Bartlett Cleland

China has garnered much attention given its position as a major economic competitor to the United States, and specifically as a competitor in telecommunications, technology and innovation. The national security implications for the use of Chinese technology have also caught the attention of policy-makers, for over a decade.

In 2012 the House of Representatives Intelligence Committee released the "Investigative Report on the U.S. National Security Issues Posed by Chinese Telecommunications Companies Huawei and ZTE." The public portion of the report found that "the risks associated with Huawei's and ZTE's provision of equipment to U.S. critical infrastructure could undermine core U.S. national-security interests.”

Eventually, in 2021, the Federal Communications Commission (FCC) finalized a program to pay telecom providers to tear out and replace equipment from Chinese telecom companies considered a national security risk by the U.S. government. Additionally, the Biden administration has on a couple occasions added specific Chinese technology companies to its “Entity List,” restricting U.S. firms from dealing with the companies listed.

But, China’s digital aspirations are far from ended.

As part of its intention to create a China-centered digital future, the country continues its “Digital Silk Road” initiative to emplace next generation digital connectivity abroad and by doing so to extend its technological influence, pushing itself closer to becoming a technological superpower. The ambition is even greater though, wrapping global financial markets into this plan.
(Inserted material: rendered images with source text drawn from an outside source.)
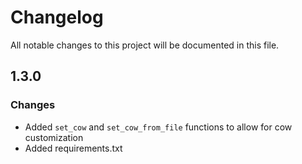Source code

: # Changelog

All notable changes to this project will be documented in this file.

## 1.3.0

### Changes

- Added `set_cow` and `set_cow_from_file` functions to allow for cow
  customization
- Added requirements.txt
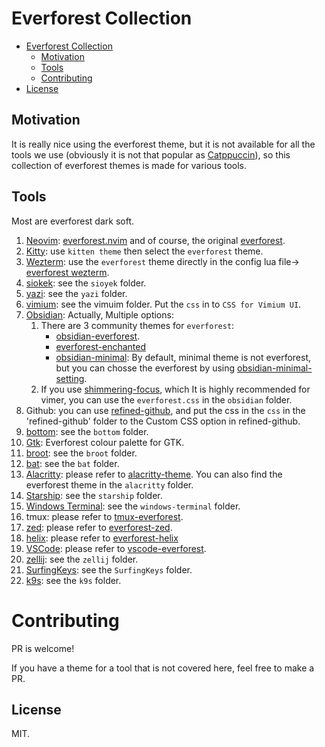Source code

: # Everforest Collection

<!--toc:start-->

- [Everforest Collection](#everforest-collection)
  - [Motivation](#motivation)
  - [Tools](#tools)
  - [Contributing](#contributing)
- [License](#license)
  <!--toc:end-->

## Motivation

It is really nice using the everforest theme, but it is not available for all the tools we use (obviously it is not that popular as [Catppuccin](https://github.com/catppuccin)), so this collection of everforest themes is made for various tools.

## Tools

Most are everforest dark soft.

1. [Neovim](https://github.com/neovim/neovim): [everforest.nvim](https://github.com/neanias/everforest-nvim) and of course, the original [everforest](https://github.com/sainnhe/everforest).
2. [Kitty](https://sw.kovidgoyal.net/kitty/): use `kitten theme` then select the `everforest` theme.
3. [Wezterm](https://wezfurlong.org/wezterm/): use the `everforest` theme directly in the config lua file-> [everforest wezterm](https://wezfurlong.org/wezterm/colorschemes/e/index.html#everforest-dark-gogh).
4. [siokek](https://github.com/ahrm/sioyek): see the `sioyek` folder.
5. [yazi](https://github.com/sxyazi/yazi): see the `yazi` folder.
6. [vimium](https://github.com/philc/vimium): see the vimuim folder. Put the `css` in to `CSS for Vimium UI`.
7. [Obsidian](https://obsidian.md/): Actually, Multiple options:
   1. There are 3 community themes for `everforest`:
      - [obsidian-everforest](https://github.com/0xGlitchbyte/obsidian_everforest).
      - [everforest-enchanted](https://github.com/FireIsGood/obsidian-everforest-enchanted)
      - [obsidian-minimal](https://github.com/kepano/obsidian-minimal): By default, minimal theme is not everforest, but you can chosse the everforest by using [obsidian-minimal-setting](https://github.com/kepano/obsidian-minimal-settings).
   2. If you use [shimmering-focus](https://github.com/chrisgrieser/shimmering-focus), which It is highly recommended for vimer, you can use the `everforest.css` in the `obsidian` folder.
8. Github: you can use [refined-github](https://github.com/refined-github/refined-github), and put the css in the `css` in the 'refined-github' folder to the Custom CSS option in refined-github.
9. [bottom](https://github.com/ClementTsang/bottom): see the `bottom` folder.
10. [Gtk](https://github.com/Fausto-Korpsvart/Everforest-GTK-Theme): Everforest colour palette for GTK.
11. [broot](https://github.com/Canop/broot): see the `broot` folder.
12. [bat](https://github.com/sharkdp/bat): see the `bat` folder.
13. [Alacritty](https://github.com/alacritty/alacritty): please refer to [alacritty-theme](https://github.com/alacritty/alacritty-theme). You can also find the everforest theme in the `alacritty` folder.
14. [Starship](https://starship.rs/): see the `starship` folder.
15. [Windows Terminal](https://github.com/microsoft/terminal): see the `windows-terminal` folder.
16. tmux: please refer to [tmux-everforest](https://github.com/TanglingTreats/tmux-everforest).
17. [zed](zed.dev): please refer to [everforest-zed](https://github.com/ThomasAlban/everforest-zed).
18. [helix](https://github.com/helix-editor/helix): please refer to [everforest-helix](https://github.com/CptPotato/helix-themes/tree/main/palettes/everforest)
19. [VSCode](https://code.visualstudio.com/): please refer to [vscode-everforest](https://github.com/sainnhe/everforest-vscode).
20. [zellij](zellij.dev): see the `zellij` folder.
21. [SurfingKeys](https://github.com/brookhong/Surfingkeys): see the `SurfingKeys` folder.
22. [k9s](https://k9scli.io/topics/skins/): see the `k9s` folder.

# Contributing

PR is welcome!

If you have a theme for a tool that is not covered here, feel free to make a PR.

## License

MIT.

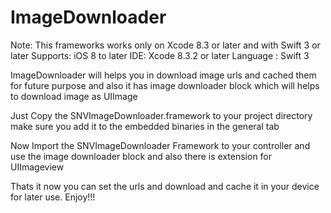 # ImageDownloader
Note: This frameworks works only on Xcode 8.3 or later and with Swift 3 or later
Supports: iOS 8 to later
IDE: Xcode 8.3.2 or later
Language : Swift 3

ImageDownloader will helps you in download image urls and cached them for future purpose and also it has image downloader block which will helps to download image as UIImage

Just Copy the SNVImageDownloader.framework to your project directory make sure you add it to the embedded binaries in the general tab

Now Import the SNVImageDownloader Framework to your controller and use the image downloader block and also there is extension for UIImageview

Thats it now you can set the urls and download and cache it in your device for later use.
Enjoy!!!
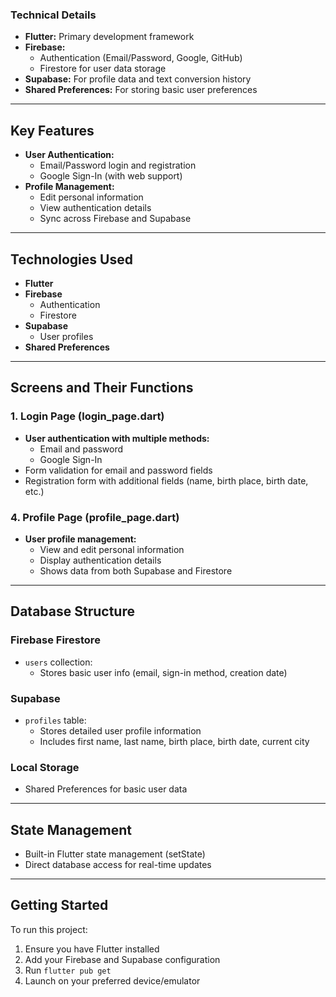 ### Technical Details

- **Flutter:** Primary development framework
- **Firebase:**
  - Authentication (Email/Password, Google, GitHub)
  - Firestore for user data storage
- **Supabase:** For profile data and text conversion history
- **Shared Preferences:** For storing basic user preferences

---

## Key Features

- **User Authentication:**
  - Email/Password login and registration
  - Google Sign-In (with web support)
- **Profile Management:**
  - Edit personal information
  - View authentication details
  - Sync across Firebase and Supabase

---

## Technologies Used

- **Flutter**
- **Firebase**
  - Authentication
  - Firestore
- **Supabase**
  - User profiles
- **Shared Preferences**

---

## Screens and Their Functions

### 1. Login Page (login_page.dart)

- **User authentication with multiple methods:**
  - Email and password
  - Google Sign-In
- Form validation for email and password fields
- Registration form with additional fields (name, birth place, birth date, etc.)

### 4. Profile Page (profile_page.dart)

- **User profile management:**
  - View and edit personal information
  - Display authentication details
  - Shows data from both Supabase and Firestore

---

## Database Structure

### Firebase Firestore
- `users` collection:
  - Stores basic user info (email, sign-in method, creation date)

### Supabase
- `profiles` table:
  - Stores detailed user profile information
  - Includes first name, last name, birth place, birth date, current city

### Local Storage
- Shared Preferences for basic user data 

---

## State Management

- Built-in Flutter state management (setState)
- Direct database access for real-time updates

---


## Getting Started

To run this project:

1. Ensure you have Flutter installed
2. Add your Firebase and Supabase configuration
3. Run `flutter pub get`
4. Launch on your preferred device/emulator

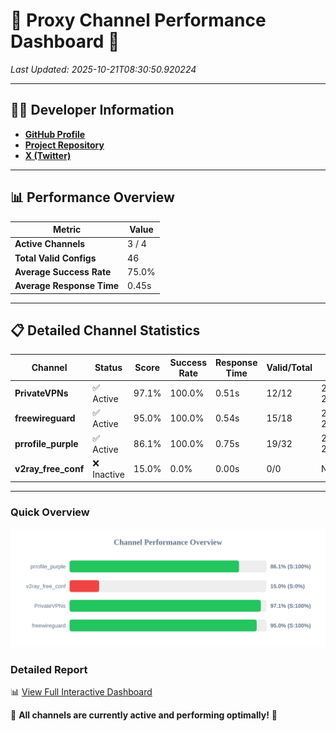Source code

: # 🌟 Proxy Channel Performance Dashboard 🌟

_Last Updated: 2025-10-21T08:30:50.920224_

---

## 👩‍💻 Developer Information

- **[GitHub Profile](https://github.com/4n0nymou3)**  
- **[Project Repository](https://github.com/4n0nymou3/multi-proxy-config-fetcher)**  
- **[X (Twitter)](https://x.com/4n0nymou3)**  

---

## 📊 Performance Overview

| Metric                | Value       |
|-----------------------|-------------|
| **Active Channels**   | 3 / 4       |
| **Total Valid Configs** | 46          |
| **Average Success Rate** | 75.0%      |
| **Average Response Time** | 0.45s       |

---

## 📋 Detailed Channel Statistics

| Channel          | Status     | Score  | Success Rate | Response Time | Valid/Total | Last Success               |
|------------------|------------|--------|--------------|---------------|-------------|----------------------------|
| **PrivateVPNs**  | ✅ Active  | 97.1%  | 100.0% | 0.51s         | 12/12       | 2025-10-21T08:30:50.356729 |
| **freewireguard**  | ✅ Active  | 95.0%  | 100.0% | 0.54s         | 15/18       | 2025-10-21T08:30:50.918639 |
| **prrofile_purple**  | ✅ Active  | 86.1%  | 100.0% | 0.75s         | 19/32       | 2025-10-21T08:30:37.991754 |
| **v2ray_free_conf**  | ❌ Inactive  | 15.0%  | 0.0% | 0.00s         | 0/0       | None |

---

### Quick Overview
<div align="center">
  <a href="https://raw.githubusercontent.com/nullluser/NullRepo/refs/heads/main/assets/channel_stats_chart.svg">
    <img src="https://raw.githubusercontent.com/nullluser/NullRepo/refs/heads/main/assets/channel_stats_chart.svg" alt="Source Performance Statistics" width="800">
  </a>
</div>

### Detailed Report
📊 [View Full Interactive Dashboard](https://htmlpreview.github.io/?https://github.com/nullluser/NullRepo/blob/main/assets/performance_report.html)

🎉 **All channels are currently active and performing optimally!** 🎉
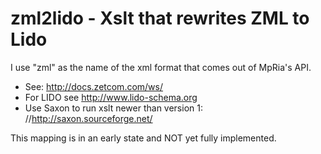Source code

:# zml2lido - Xslt that rewrites ZML to Lido

I use "zml" as the name of the xml format that comes out of MpRia's API.
* See: http://docs.zetcom.com/ws/ 
* For LIDO see http://www.lido-schema.org
* Use Saxon to run xslt newer than version 1: //http://saxon.sourceforge.net/

This mapping is in an early state and NOT yet fully implemented.

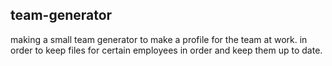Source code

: ## team-generator

making a small team generator to make a profile for the team at work. in order to keep files for certain employees in order and keep them up to date. 
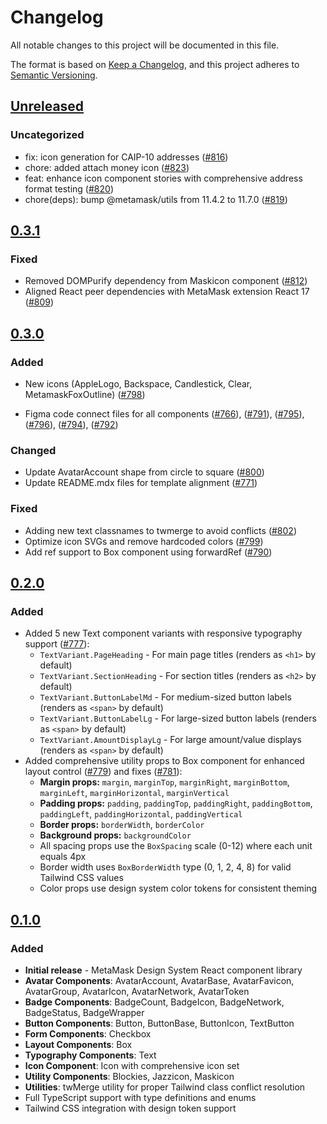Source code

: # Changelog

All notable changes to this project will be documented in this file.

The format is based on [Keep a Changelog](https://keepachangelog.com/en/1.0.0/),
and this project adheres to [Semantic Versioning](https://semver.org/spec/v2.0.0.html).

## [Unreleased]

### Uncategorized

- fix: icon generation for CAIP-10 addresses ([#816](https://github.com/MetaMask/metamask-design-system/pull/816))
- chore: added attach money icon ([#823](https://github.com/MetaMask/metamask-design-system/pull/823))
- feat: enhance icon component stories with comprehensive address format testing ([#820](https://github.com/MetaMask/metamask-design-system/pull/820))
- chore(deps): bump @metamask/utils from 11.4.2 to 11.7.0 ([#819](https://github.com/MetaMask/metamask-design-system/pull/819))

## [0.3.1]

### Fixed

- Removed DOMPurify dependency from Maskicon component ([#812](https://github.com/MetaMask/metamask-design-system/pull/812))
- Aligned React peer dependencies with MetaMask extension React 17 ([#809](https://github.com/MetaMask/metamask-design-system/pull/809))

## [0.3.0]

### Added

- New icons (AppleLogo, Backspace, Candlestick, Clear, MetamaskFoxOutline) ([#798](https://github.com/MetaMask/metamask-design-system/pull/798))

- Figma code connect files for all components ([#766](https://github.com/MetaMask/metamask-design-system/pull/766)), ([#791](https://github.com/MetaMask/metamask-design-system/pull/791)), ([#795](https://github.com/MetaMask/metamask-design-system/pull/795)), ([#796](https://github.com/MetaMask/metamask-design-system/pull/796)), ([#794](https://github.com/MetaMask/metamask-design-system/pull/794)), ([#792](https://github.com/MetaMask/metamask-design-system/pull/792))

### Changed

- Update AvatarAccount shape from circle to square ([#800](https://github.com/MetaMask/metamask-design-system/pull/800))
- Update README.mdx files for template alignment ([#771](https://github.com/MetaMask/metamask-design-system/pull/771))

### Fixed

- Adding new text classnames to twmerge to avoid conflicts ([#802](https://github.com/MetaMask/metamask-design-system/pull/802))
- Optimize icon SVGs and remove hardcoded colors ([#799](https://github.com/MetaMask/metamask-design-system/pull/799))
- Add ref support to Box component using forwardRef ([#790](https://github.com/MetaMask/metamask-design-system/pull/790))

## [0.2.0]

### Added

- Added 5 new Text component variants with responsive typography support ([#777](https://github.com/MetaMask/metamask-design-system/pull/777)):
  - `TextVariant.PageHeading` - For main page titles (renders as `<h1>` by default)
  - `TextVariant.SectionHeading` - For section titles (renders as `<h2>` by default)
  - `TextVariant.ButtonLabelMd` - For medium-sized button labels (renders as `<span>` by default)
  - `TextVariant.ButtonLabelLg` - For large-sized button labels (renders as `<span>` by default)
  - `TextVariant.AmountDisplayLg` - For large amount/value displays (renders as `<span>` by default)
- Added comprehensive utility props to Box component for enhanced layout control ([#779](https://github.com/MetaMask/metamask-design-system/pull/779)) and fixes ([#781](https://github.com/MetaMask/metamask-design-system/pull/781)):
  - **Margin props:** `margin`, `marginTop`, `marginRight`, `marginBottom`, `marginLeft`, `marginHorizontal`, `marginVertical`
  - **Padding props:** `padding`, `paddingTop`, `paddingRight`, `paddingBottom`, `paddingLeft`, `paddingHorizontal`, `paddingVertical`
  - **Border props:** `borderWidth`, `borderColor`
  - **Background props:** `backgroundColor`
  - All spacing props use the `BoxSpacing` scale (0-12) where each unit equals 4px
  - Border width uses `BoxBorderWidth` type (0, 1, 2, 4, 8) for valid Tailwind CSS values
  - Color props use design system color tokens for consistent theming

## [0.1.0]

### Added

- **Initial release** - MetaMask Design System React component library
- **Avatar Components**: AvatarAccount, AvatarBase, AvatarFavicon, AvatarGroup, AvatarIcon, AvatarNetwork, AvatarToken
- **Badge Components**: BadgeCount, BadgeIcon, BadgeNetwork, BadgeStatus, BadgeWrapper
- **Button Components**: Button, ButtonBase, ButtonIcon, TextButton
- **Form Components**: Checkbox
- **Layout Components**: Box
- **Typography Components**: Text
- **Icon Component**: Icon with comprehensive icon set
- **Utility Components**: Blockies, Jazzicon, Maskicon
- **Utilities**: twMerge utility for proper Tailwind class conflict resolution
- Full TypeScript support with type definitions and enums
- Tailwind CSS integration with design token support

[Unreleased]: https://github.com/MetaMask/metamask-design-system/compare/@metamask/design-system-react@0.3.1...HEAD
[0.3.1]: https://github.com/MetaMask/metamask-design-system/compare/@metamask/design-system-react@0.3.0...@metamask/design-system-react@0.3.1
[0.3.0]: https://github.com/MetaMask/metamask-design-system/compare/@metamask/design-system-react@0.2.0...@metamask/design-system-react@0.3.0
[0.2.0]: https://github.com/MetaMask/metamask-design-system/compare/@metamask/design-system-react@0.1.0...@metamask/design-system-react@0.2.0
[0.1.0]: https://github.com/MetaMask/metamask-design-system/releases/tag/@metamask/design-system-react@0.1.0
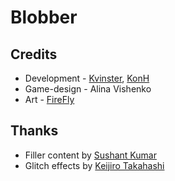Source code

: # Blobber

## Credits
- Development - [Kvinster](https://github.com/Kvinster), [KonH](https://github.com/KonH) 
- Game-design - Alina Vishenko
- Art - [FireFly](https://www.artstation.com/firefly_ff)

## Thanks
- Filler content by [Sushant Kumar](https://twitter.com/sushant_kumar/status/1283314235842297856)
- Glitch effects by [Keijiro Takahashi](https://github.com/keijiro/KinoGlitch)
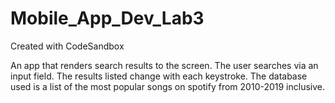 # Mobile_App_Dev_Lab3
Created with CodeSandbox

An app that renders search results to the screen. The user searches via an input field. The results listed change with each keystroke.
The database used is a list of the most popular songs on spotify from 2010-2019 inclusive. 
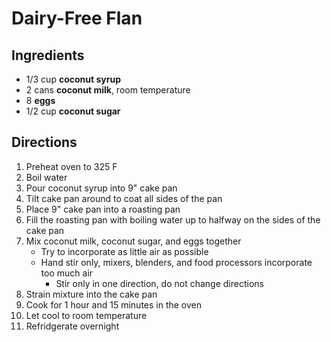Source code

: # Dairy-Free Flan

## Ingredients

- 1/3 cup **coconut syrup**
- 2 cans **coconut milk**, room temperature
- 8 **eggs**
- 1/2 cup **coconut sugar**

## Directions

1. Preheat oven to 325 F
1. Boil water
1. Pour coconut syrup into 9" cake pan
1. Tilt cake pan around to coat all sides of the pan
1. Place 9" cake pan into a roasting pan
1. Fill the roasting pan with boiling water up to halfway on the sides of the cake pan
1. Mix coconut milk, coconut sugar, and eggs together
    - Try to incorporate as little air as possible
    - Hand stir only, mixers, blenders, and food processors incorporate too much air
        - Stir only in one direction, do not change directions
1. Strain mixture into the cake pan
1. Cook for 1 hour and 15 minutes in the oven
1. Let cool to room temperature
1. Refridgerate overnight

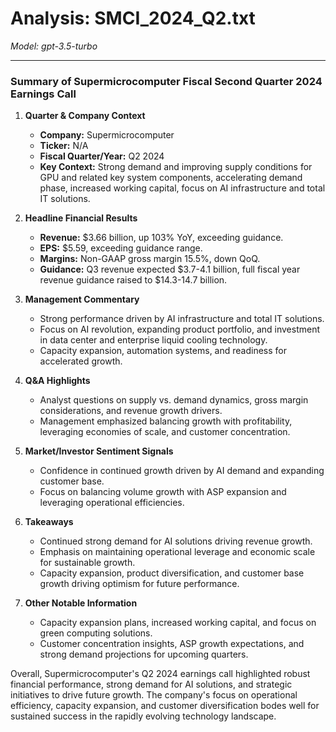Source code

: # Analysis: SMCI_2024_Q2.txt

*Model: gpt-3.5-turbo*

---

### Summary of Supermicrocomputer Fiscal Second Quarter 2024 Earnings Call

1. **Quarter & Company Context**
   - **Company:** Supermicrocomputer
   - **Ticker:** N/A
   - **Fiscal Quarter/Year:** Q2 2024
   - **Key Context:** Strong demand and improving supply conditions for GPU and related key system components, accelerating demand phase, increased working capital, focus on AI infrastructure and total IT solutions.

2. **Headline Financial Results**
   - **Revenue:** $3.66 billion, up 103% YoY, exceeding guidance.
   - **EPS:** $5.59, exceeding guidance range.
   - **Margins:** Non-GAAP gross margin 15.5%, down QoQ.
   - **Guidance:** Q3 revenue expected $3.7-4.1 billion, full fiscal year revenue guidance raised to $14.3-14.7 billion.

3. **Management Commentary**
   - Strong performance driven by AI infrastructure and total IT solutions.
   - Focus on AI revolution, expanding product portfolio, and investment in data center and enterprise liquid cooling technology.
   - Capacity expansion, automation systems, and readiness for accelerated growth.

4. **Q&A Highlights**
   - Analyst questions on supply vs. demand dynamics, gross margin considerations, and revenue growth drivers.
   - Management emphasized balancing growth with profitability, leveraging economies of scale, and customer concentration.

5. **Market/Investor Sentiment Signals**
   - Confidence in continued growth driven by AI demand and expanding customer base.
   - Focus on balancing volume growth with ASP expansion and leveraging operational efficiencies.

6. **Takeaways**
   - Continued strong demand for AI solutions driving revenue growth.
   - Emphasis on maintaining operational leverage and economic scale for sustainable growth.
   - Capacity expansion, product diversification, and customer base growth driving optimism for future performance.

7. **Other Notable Information**
   - Capacity expansion plans, increased working capital, and focus on green computing solutions.
   - Customer concentration insights, ASP growth expectations, and strong demand projections for upcoming quarters.

Overall, Supermicrocomputer's Q2 2024 earnings call highlighted robust financial performance, strong demand for AI solutions, and strategic initiatives to drive future growth. The company's focus on operational efficiency, capacity expansion, and customer diversification bodes well for sustained success in the rapidly evolving technology landscape.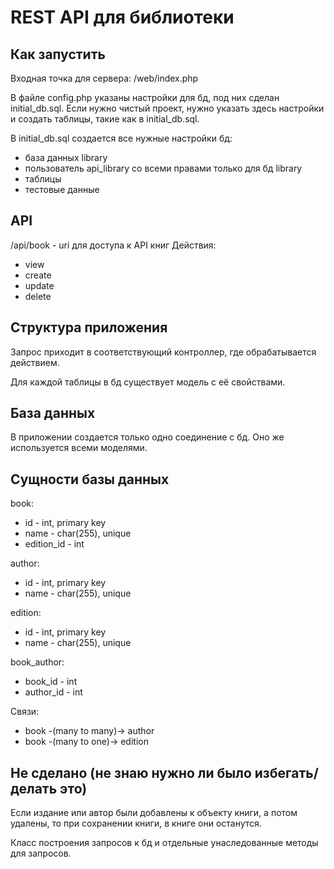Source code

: # REST API для библиотеки

## Как запустить

Входная точка для сервера: /web/index.php

В файле config.php указаны настройки для бд, под них сделан initial_db.sql.
Если нужно чистый проект, нужно указать здесь настройки и создать таблицы, такие как в initial_db.sql.

В initial_db.sql создается все нужные настройки бд:
- база данных library
- пользователь api_library со всеми правами только для бд library
- таблицы
- тестовые данные

## API

/api/book - uri для доступа к API книг
Действия:
* view
* create
* update
* delete

## Структура приложения

Запрос приходит в соответствующий контроллер, где обрабатывается действием.

Для каждой таблицы в бд существует модель с её свойствами.

## База данных

В приложении создается только одно соединение с бд. Оно же используется всеми моделями.

## Сущности базы данных

book:
- id - int, primary key
- name - char(255), unique
- edition_id - int

author:
- id - int, primary key
- name - char(255), unique

edition:
- id - int, primary key
- name - char(255), unique

book_author:
- book_id - int
- author_id - int

Связи:
- book -(many to many)-> author
- book -(many to one)-> edition

## Не сделано (не знаю нужно ли было избегать/делать это)

Если издание или автор были добавлены к объекту книги, а потом удалены, то при сохранении книги, в книге они останутся.

Класс построения запросов к бд и отдельные унаследованные методы для запросов.

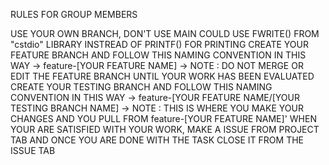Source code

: RULES FOR GROUP MEMBERS

USE YOUR OWN BRANCH, DON'T USE MAIN
COULD USE FWRITE() FROM "cstdio" LIBRARY INSTREAD OF PRINTF() FOR PRINTING
CREATE YOUR FEATURE BRANCH AND FOLLOW THIS NAMING CONVENTION IN THIS WAY -> feature-[YOUR FEATURE NAME] -> NOTE : DO NOT MERGE OR EDIT THE FEATURE BRANCH UNTIL YOUR WORK HAS BEEN EVALUATED
CREATE YOUR TESTING BRANCH AND FOLLOW THIS NAMING CONVENTION IN THIS WAY -> feature-[YOUR FEATURE NAME/[YOUR TESTING BRANCH NAME] -> NOTE : THIS IS WHERE YOU MAKE YOUR CHANGES AND YOU PULL FROM feature-[YOUR FEATURE NAME]'
WHEN YOUR ARE SATISFIED WITH YOUR WORK, MAKE A ISSUE FROM PROJECT TAB AND ONCE YOU ARE DONE WITH THE TASK CLOSE IT FROM THE ISSUE TAB
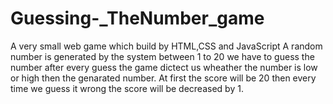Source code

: # Guessing-_TheNumber_game
A very small web game which build by HTML,CSS and JavaScript
A random number is generated by the system between 1 to 20 we have to guess the number after every guess the game dictect us wheather the number is low or high then the genarated number.
At first the score will be 20 then every time we guess it wrong the score will be decreased by 1.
In the midst of this global development Congress seems willing to allow the U.S.’s current innovation edge and global connected world leadership falter. Congress allowed the FCC’s auction authority to lapse, authority it has had since 1993. A critical piece for the continued U.S. edge is 5G, the next generation of global advanced wireless telecommunications. Much is on the line as Congress allows our spectrum pipeline to dwindle.

Contrast the Congressional auction authority approval balk with China, which has greatly padded its lead on the United States by opening huge swaths of its spectrum for licensed mobile use. The obvious Chinese intent is to move ahead not just in 5G, but also in creating an environment for the development of the types of cutting-edge technologies that depend on such high-performance connectivity.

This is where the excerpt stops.